Materials provided:
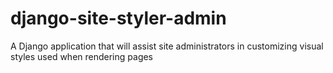 # django-site-styler-admin
A Django application that will assist site administrators in customizing visual styles used when rendering pages
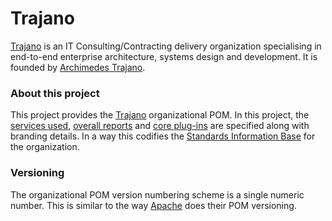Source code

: Trajano
=======

[Trajano][] is an IT Consulting/Contracting delivery organization specialising
in end-to-end enterprise architecture, systems design and development.  It is 
founded by [Archimedes Trajano][1].
	
### About this project

This project provides the [Trajano][] organizational POM.  In this project, 
the [services used][2], [overall reports][4] and [core plug-ins][3] are 
specified along with branding details.  In a way this codifies the
[Standards Information Base][2] for the organization.

### Versioning

The organizational POM version numbering scheme is a single numeric number. This
is similar to the way [Apache][] does their POM versioning.

[Trajano]: http://www.trajano.net/
[Apache]: http://apache.org/
[Sonatype OSS]: http://oss.sonatype.org/
[1]: http://www.trajano.net/archimedes-trajano-resume/
[2]: ./sib.html
[3]: ./plugins.html
[4]: ./project-reports.html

Required action: Exactly the lines from the one holding "[Standards Information Base][2]" through the end of the data are to be repeated, with both ends included.

Answer to the exercise:
[Standards Information Base][2] for the organization.

### Versioning

The organizational POM version numbering scheme is a single numeric number. This
is similar to the way [Apache][] does their POM versioning.

[Trajano]: http://www.trajano.net/
[Apache]: http://apache.org/
[Sonatype OSS]: http://oss.sonatype.org/
[1]: http://www.trajano.net/archimedes-trajano-resume/
[2]: ./sib.html
[3]: ./plugins.html
[4]: ./project-reports.html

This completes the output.